(Dataset excerpts)
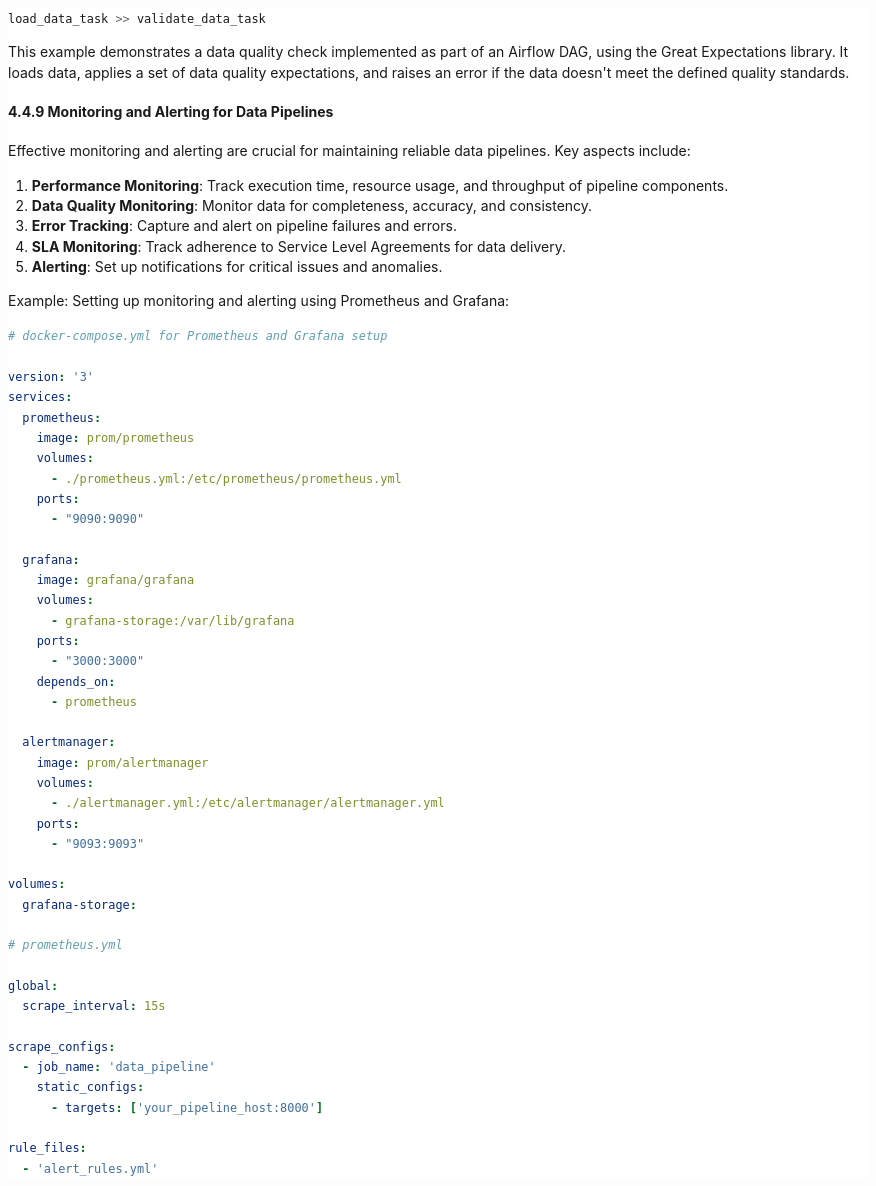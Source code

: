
 ```python
load_data_task >> validate_data_task

```

This example demonstrates a data quality check implemented as part of an Airflow DAG, using the Great Expectations library. It loads data, applies a set of data quality expectations, and raises an error if the data doesn't meet the defined quality standards.

#### 4.4.9 Monitoring and Alerting for Data Pipelines

Effective monitoring and alerting are crucial for maintaining reliable data pipelines. Key aspects include:

1. **Performance Monitoring**: Track execution time, resource usage, and throughput of pipeline components.
2. **Data Quality Monitoring**: Monitor data for completeness, accuracy, and consistency.
3. **Error Tracking**: Capture and alert on pipeline failures and errors.
4. **SLA Monitoring**: Track adherence to Service Level Agreements for data delivery.
5. **Alerting**: Set up notifications for critical issues and anomalies.

Example: Setting up monitoring and alerting using Prometheus and Grafana:

```yaml
# docker-compose.yml for Prometheus and Grafana setup

version: '3'
services:
  prometheus:
    image: prom/prometheus
    volumes:
      - ./prometheus.yml:/etc/prometheus/prometheus.yml
    ports:
      - "9090:9090"

  grafana:
    image: grafana/grafana
    volumes:
      - grafana-storage:/var/lib/grafana
    ports:
      - "3000:3000"
    depends_on:
      - prometheus

  alertmanager:
    image: prom/alertmanager
    volumes:
      - ./alertmanager.yml:/etc/alertmanager/alertmanager.yml
    ports:
      - "9093:9093"

volumes:
  grafana-storage:

# prometheus.yml

global:
  scrape_interval: 15s

scrape_configs:
  - job_name: 'data_pipeline'
    static_configs:
      - targets: ['your_pipeline_host:8000']

rule_files:
  - 'alert_rules.yml'
```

**Your instructions:** Exactly as they appear above, print all the lines, but not the pictures.

**Solution to the problem:**
Source code

:
 ```python
load_data_task >> validate_data_task

```

This example demonstrates a data quality check implemented as part of an Airflow DAG, using the Great Expectations library. It loads data, applies a set of data quality expectations, and raises an error if the data doesn't meet the defined quality standards.

#### 4.4.9 Monitoring and Alerting for Data Pipelines

Effective monitoring and alerting are crucial for maintaining reliable data pipelines. Key aspects include:

1. **Performance Monitoring**: Track execution time, resource usage, and throughput of pipeline components.
2. **Data Quality Monitoring**: Monitor data for completeness, accuracy, and consistency.
3. **Error Tracking**: Capture and alert on pipeline failures and errors.
4. **SLA Monitoring**: Track adherence to Service Level Agreements for data delivery.
5. **Alerting**: Set up notifications for critical issues and anomalies.

Example: Setting up monitoring and alerting using Prometheus and Grafana:

```yaml
# docker-compose.yml for Prometheus and Grafana setup

version: '3'
services:
  prometheus:
    image: prom/prometheus
    volumes:
      - ./prometheus.yml:/etc/prometheus/prometheus.yml
    ports:
      - "9090:9090"

  grafana:
    image: grafana/grafana
    volumes:
      - grafana-storage:/var/lib/grafana
    ports:
      - "3000:3000"
    depends_on:
      - prometheus

  alertmanager:
    image: prom/alertmanager
    volumes:
      - ./alertmanager.yml:/etc/alertmanager/alertmanager.yml
    ports:
      - "9093:9093"

volumes:
  grafana-storage:

# prometheus.yml

global:
  scrape_interval: 15s

scrape_configs:
  - job_name: 'data_pipeline'
    static_configs:
      - targets: ['your_pipeline_host:8000']

rule_files:
  - 'alert_rules.yml'
```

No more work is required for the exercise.